New Republic is the period in the history of Brazil that followed the end of the military dictatorship and is characterized by broad political democratization of Brazil and its economic stabilization.
Usually, it is considered its inception in 1985, when contending with the situationist candidate Paulo Maluf, the opposition Tancredo Neves wins an indirect election in the Electoral College, succeeding the last military president, João Figueiredo. Tancredo does not quite take hold, and died a victim contracted a hospital infection at the time of surgery. His vice president, José Sarney assumed the presidency in his place. Under his rule is promulgated the 1988 Constitution establishing a democratic state and a presidential republic, confirmed by plebiscite on April 21, 1993.

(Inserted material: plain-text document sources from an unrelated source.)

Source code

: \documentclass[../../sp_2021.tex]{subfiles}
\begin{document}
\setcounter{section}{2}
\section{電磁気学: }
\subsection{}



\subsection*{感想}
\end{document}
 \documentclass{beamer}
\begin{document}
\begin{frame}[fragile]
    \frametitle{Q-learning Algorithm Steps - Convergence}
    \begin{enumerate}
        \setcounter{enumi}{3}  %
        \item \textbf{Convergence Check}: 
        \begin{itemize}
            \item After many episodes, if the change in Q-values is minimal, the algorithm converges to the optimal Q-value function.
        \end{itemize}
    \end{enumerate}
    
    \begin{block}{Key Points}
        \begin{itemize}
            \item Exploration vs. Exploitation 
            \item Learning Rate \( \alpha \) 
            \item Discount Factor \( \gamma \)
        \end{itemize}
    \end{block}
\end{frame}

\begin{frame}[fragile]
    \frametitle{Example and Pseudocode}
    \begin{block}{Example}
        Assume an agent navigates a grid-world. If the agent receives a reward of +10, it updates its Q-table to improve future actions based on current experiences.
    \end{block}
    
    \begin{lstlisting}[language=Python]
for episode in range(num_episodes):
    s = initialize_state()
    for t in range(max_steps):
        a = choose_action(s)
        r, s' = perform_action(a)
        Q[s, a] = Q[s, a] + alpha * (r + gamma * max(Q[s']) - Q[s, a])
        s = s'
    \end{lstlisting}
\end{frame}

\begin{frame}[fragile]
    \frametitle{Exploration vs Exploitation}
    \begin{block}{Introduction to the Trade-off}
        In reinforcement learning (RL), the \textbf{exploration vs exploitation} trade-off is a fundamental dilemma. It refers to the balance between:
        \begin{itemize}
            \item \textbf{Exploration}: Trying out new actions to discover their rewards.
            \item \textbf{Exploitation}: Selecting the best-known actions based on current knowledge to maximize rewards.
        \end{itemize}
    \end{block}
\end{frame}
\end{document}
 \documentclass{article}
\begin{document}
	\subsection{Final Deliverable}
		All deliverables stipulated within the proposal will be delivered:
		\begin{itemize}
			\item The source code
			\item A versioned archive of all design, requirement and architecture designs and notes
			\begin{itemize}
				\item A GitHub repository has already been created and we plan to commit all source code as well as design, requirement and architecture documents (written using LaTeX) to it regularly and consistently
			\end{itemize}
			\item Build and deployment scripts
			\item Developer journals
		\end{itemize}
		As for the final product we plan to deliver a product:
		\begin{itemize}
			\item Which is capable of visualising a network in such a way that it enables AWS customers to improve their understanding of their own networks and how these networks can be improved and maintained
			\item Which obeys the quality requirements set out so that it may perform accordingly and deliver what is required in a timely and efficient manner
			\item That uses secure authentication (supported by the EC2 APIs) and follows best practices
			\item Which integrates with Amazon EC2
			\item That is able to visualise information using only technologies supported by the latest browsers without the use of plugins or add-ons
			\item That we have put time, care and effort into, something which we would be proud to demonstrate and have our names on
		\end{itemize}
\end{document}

Fernando Collor was elected in 1989, in the first direct election for president since 1964. His government lasted until 1992 when he resigned and Vice President Itamar Franco, assumed instead. In Itamar Franco is created the Real Plan, articulated by the Minister of Finance, Fernando Henrique Cardoso. Cardoso was elected in 1994 and reelected in 1998. Fulfills two presidential mandates and transmits to his successor Luis Inacio Lula da Silva range. Lula also keeps two terms.
The macroeconomic stability which reduced inflation rates and interest rates and increased per capita income, put the country on a list of the most promising countries in the world, next to China, Russia, India and South Africa during the government of Fernando Henrique and Lula.
In 2011, Dilma Rousseff took over the presidency, becoming the first woman to assume the post of head of state, and also of government in the history of Brazil.